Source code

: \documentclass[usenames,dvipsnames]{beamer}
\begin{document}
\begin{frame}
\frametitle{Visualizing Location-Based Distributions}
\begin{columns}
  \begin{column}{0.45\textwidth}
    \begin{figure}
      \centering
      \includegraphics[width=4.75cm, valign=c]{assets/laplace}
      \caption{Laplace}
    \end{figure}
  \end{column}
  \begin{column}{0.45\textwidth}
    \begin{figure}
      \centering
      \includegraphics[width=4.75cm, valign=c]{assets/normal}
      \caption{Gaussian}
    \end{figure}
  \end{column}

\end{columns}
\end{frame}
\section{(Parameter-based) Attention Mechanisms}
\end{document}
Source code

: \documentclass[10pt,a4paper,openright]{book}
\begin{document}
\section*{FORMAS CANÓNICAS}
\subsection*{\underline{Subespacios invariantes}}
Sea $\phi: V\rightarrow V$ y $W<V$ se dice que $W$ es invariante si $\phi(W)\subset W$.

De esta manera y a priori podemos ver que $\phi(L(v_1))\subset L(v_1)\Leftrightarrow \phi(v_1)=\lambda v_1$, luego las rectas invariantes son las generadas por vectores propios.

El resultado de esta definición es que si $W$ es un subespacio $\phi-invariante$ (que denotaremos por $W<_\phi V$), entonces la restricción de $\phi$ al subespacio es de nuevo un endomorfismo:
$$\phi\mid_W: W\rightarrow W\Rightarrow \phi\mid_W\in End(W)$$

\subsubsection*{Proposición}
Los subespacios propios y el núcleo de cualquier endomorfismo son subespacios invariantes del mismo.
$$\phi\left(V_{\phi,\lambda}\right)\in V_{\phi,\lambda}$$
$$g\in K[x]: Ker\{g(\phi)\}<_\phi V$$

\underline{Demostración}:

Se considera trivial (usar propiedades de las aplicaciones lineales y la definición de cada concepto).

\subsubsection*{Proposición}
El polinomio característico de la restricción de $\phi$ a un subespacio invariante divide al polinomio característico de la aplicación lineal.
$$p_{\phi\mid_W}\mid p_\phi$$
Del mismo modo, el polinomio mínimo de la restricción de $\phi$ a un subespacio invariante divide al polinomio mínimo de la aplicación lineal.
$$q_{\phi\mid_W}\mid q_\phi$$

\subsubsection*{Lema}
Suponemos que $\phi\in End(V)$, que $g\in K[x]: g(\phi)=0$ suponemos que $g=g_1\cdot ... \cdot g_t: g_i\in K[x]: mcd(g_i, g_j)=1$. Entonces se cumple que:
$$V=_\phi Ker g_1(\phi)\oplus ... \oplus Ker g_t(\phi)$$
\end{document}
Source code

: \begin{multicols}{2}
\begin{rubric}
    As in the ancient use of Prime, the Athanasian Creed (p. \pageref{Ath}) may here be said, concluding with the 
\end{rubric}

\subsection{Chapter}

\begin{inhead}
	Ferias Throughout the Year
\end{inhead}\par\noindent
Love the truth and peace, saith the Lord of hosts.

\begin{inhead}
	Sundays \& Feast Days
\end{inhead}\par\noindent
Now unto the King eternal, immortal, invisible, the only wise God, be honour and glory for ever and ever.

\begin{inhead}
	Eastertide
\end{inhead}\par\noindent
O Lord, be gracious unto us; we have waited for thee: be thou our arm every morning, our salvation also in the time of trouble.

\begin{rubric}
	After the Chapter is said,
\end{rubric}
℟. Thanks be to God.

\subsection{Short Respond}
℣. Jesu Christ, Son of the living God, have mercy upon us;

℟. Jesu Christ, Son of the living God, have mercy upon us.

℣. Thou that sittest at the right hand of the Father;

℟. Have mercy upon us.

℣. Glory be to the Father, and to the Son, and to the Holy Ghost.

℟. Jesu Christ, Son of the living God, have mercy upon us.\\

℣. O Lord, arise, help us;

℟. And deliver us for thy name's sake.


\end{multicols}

### TRY IT
Copy every line of the data that carries the word "said".

### ANSWER BOX
    As in the ancient use of Prime, the Athanasian Creed (p. \pageref{Ath}) may here be said, concluding with the 
	After the Chapter is said,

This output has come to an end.